You continue to exchange small talk, astonished at how much in common you have with this amazing person. They seem like someone you want to get to know more deeply, someone you want to spend more time with.
The stunning person leans in, and you know they are going to ask for your number.
They look you directly in the eyes and then bluntly and loudly says, “Submit!”
Ok, if you hang out at certain leather-clad bars in Kings Cross, this may be your normal Friday night, but in the regular chicken parmigiana and beer pubs in my area, this will generally send you running home to watch the latest episode of Home and Away.
And yet ‘submit’ is a word that we merrily use on our websites without a second thought about what it means and the implications of what we are asking.
The word ‘submit’ has some seriously heavy overtones
Submit (Verb): Yield to a superior force or the will of another.
Sticking ‘submit’ on the buttons on your website is like asking the lovely person you are wooing at the nightclub to yield and bow down to your superior force. This is scarcely the start of a beautiful relationship.
Words matter. Psychological studies of semantics and linguistics show that a single word can alter people’s perceptions and actions.

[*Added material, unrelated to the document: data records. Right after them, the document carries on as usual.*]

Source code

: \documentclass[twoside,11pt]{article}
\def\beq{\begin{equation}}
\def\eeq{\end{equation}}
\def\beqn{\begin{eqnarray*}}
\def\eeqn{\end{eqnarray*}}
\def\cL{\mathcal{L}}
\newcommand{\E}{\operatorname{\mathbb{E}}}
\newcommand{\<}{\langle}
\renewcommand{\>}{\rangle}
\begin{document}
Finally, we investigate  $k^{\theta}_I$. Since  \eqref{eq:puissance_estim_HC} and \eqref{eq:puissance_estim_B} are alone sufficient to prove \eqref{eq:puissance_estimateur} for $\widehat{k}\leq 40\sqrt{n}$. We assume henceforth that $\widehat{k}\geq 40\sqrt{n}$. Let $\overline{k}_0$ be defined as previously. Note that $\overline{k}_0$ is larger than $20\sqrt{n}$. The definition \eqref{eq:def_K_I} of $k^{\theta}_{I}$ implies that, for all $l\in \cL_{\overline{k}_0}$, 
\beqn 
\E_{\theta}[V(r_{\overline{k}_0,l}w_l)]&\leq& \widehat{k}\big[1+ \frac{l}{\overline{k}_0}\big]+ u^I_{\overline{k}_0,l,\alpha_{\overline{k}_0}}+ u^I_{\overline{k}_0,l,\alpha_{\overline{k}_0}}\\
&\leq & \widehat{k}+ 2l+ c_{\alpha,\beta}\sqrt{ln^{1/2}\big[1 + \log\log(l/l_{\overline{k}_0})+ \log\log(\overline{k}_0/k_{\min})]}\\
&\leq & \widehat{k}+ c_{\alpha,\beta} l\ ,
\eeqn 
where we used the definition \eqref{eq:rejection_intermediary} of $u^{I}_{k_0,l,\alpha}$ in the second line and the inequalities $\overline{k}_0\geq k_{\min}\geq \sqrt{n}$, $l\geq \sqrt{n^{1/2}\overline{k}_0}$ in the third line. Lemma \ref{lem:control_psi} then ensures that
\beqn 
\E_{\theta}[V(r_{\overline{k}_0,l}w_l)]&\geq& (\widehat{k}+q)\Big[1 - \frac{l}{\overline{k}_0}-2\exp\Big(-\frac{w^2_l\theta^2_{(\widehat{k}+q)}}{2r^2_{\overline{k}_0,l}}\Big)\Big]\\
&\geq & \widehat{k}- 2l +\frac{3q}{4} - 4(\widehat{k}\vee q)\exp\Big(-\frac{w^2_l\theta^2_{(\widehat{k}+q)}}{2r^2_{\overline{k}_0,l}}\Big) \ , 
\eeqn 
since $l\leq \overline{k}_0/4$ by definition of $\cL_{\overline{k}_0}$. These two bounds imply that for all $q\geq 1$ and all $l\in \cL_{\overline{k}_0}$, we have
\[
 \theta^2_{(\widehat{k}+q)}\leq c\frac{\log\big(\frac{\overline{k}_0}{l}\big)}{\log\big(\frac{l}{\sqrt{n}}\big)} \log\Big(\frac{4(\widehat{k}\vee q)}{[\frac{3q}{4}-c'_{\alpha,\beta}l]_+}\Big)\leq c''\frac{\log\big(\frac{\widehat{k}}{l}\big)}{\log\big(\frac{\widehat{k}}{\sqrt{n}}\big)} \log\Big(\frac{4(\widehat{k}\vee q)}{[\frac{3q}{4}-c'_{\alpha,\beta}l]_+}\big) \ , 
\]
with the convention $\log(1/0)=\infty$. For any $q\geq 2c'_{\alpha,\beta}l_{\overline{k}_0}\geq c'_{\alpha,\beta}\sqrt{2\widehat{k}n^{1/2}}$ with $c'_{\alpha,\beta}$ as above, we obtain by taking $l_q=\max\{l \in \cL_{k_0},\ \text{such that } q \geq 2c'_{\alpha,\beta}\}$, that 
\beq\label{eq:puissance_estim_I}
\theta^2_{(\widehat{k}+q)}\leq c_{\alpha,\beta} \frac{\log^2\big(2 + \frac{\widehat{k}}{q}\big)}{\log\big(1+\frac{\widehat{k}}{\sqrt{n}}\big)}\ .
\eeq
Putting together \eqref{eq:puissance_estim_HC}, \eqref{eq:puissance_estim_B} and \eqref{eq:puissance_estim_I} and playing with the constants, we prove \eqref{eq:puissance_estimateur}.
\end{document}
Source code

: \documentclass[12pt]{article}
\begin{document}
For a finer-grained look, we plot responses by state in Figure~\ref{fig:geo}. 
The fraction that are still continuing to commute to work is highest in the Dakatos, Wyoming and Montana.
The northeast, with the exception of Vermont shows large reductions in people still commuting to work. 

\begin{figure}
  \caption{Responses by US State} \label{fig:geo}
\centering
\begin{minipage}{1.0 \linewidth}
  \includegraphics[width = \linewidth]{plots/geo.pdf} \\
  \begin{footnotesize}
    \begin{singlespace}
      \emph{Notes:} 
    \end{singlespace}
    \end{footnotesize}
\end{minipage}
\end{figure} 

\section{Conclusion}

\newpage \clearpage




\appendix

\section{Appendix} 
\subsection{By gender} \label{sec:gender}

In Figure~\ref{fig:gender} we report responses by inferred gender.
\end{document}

For example, a study showed that if you asked people to either interrogate or interview someone, the people who were asked to interrogate assumed the person was guilty more than the people who were asked to interview someone.
These altered behaviours happen both consciously and unconsciously, so you may not even be aware that you are responding to a specific word.
Does using ‘submit’ impact online conversions?
In a word, yes. The word ‘submit’ has connotations and influences behaviours in the online world.
In 2010, HubSpot looked at 40,000 landing pages and compared the click-through rate of people who used the word ‘submit’ vs people who used another word on their landing page.
Using the word ‘submit’ caused a 2.5% drop in click-through rates. Just one word meant people didn’t click the button and caused lost sales as a result.
Submit button alternatives
If you are keen to explore submit button alternatives, there are two different paths you can walk down.
The first path is the one where you want as many leads/clicks as possible, no matter the quality of the leads. You use this approach when your marketing funnel will gradually build a connection with your clients and is ideal for things like newsletter lists.
If this is your marketing strategy, then choose words with low psychological commitment. Choose words without friction and that don’t make people stop and think: ‘Send me the free eBook’; ‘Get in touch’; ‘Download now’.
If you want more qualified leads/clicks, where the leads are warmer, then choose words with higher psychological commitment: ’Start my free trial’; ‘Claim my free consultation’; ‘Open my account’.
Like all things on the webby world, test and measure to see which words deliver the best outcome for your business.
Unless your clients live in the non-vanilla S&M world, then you may want to rethink demanding they submit to your almighty power and move towards a more conversational word without the baggage.
What submit button alternatives have you used?